§ ACTIVITY: Pull out every line below holding the word "explaination".

# # # # #

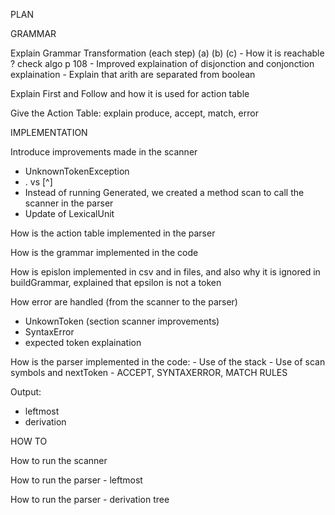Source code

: PLAN

GRAMMAR

Explain Grammar Transformation (each step) (a) (b) (c)
    - How it is reachable ? check algo p 108
    - Improved explaination of disjonction and conjonction explaination
    - Explain that arith are separated from boolean

Explain First and Follow and how it is used for action table

Give the Action Table: explain produce, accept, match, error


IMPLEMENTATION

Introduce improvements made in the scanner

 - UnknownTokenException
 - . vs [^]
 - Instead of running Generated, we created a method scan to call the
 scanner in the parser
 - Update of LexicalUnit

How is the action table implemented in the parser

How is the grammar implemented in the code

How is epislon implemented in csv and in files, and also why it is ignored
in buildGrammar, explained that epsilon is not a token

How error are handled (from the scanner to the parser)
  -  UnkownToken (section scanner improvements)
  - SyntaxError
  - expected token explaination

How is the parser implemented in the code:
    - Use of the stack
    - Use of scan symbols and nextToken
    - ACCEPT, SYNTAXERROR, MATCH RULES

Output:
  - leftmost
  - derivation

HOW TO

How to run the scanner

How to run the parser - leftmost

How to run the parser - derivation tree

# # # # #

§ EXERCISE RESULT:
    - Improved explaination of disjonction and conjonction explaination
  - expected token explaination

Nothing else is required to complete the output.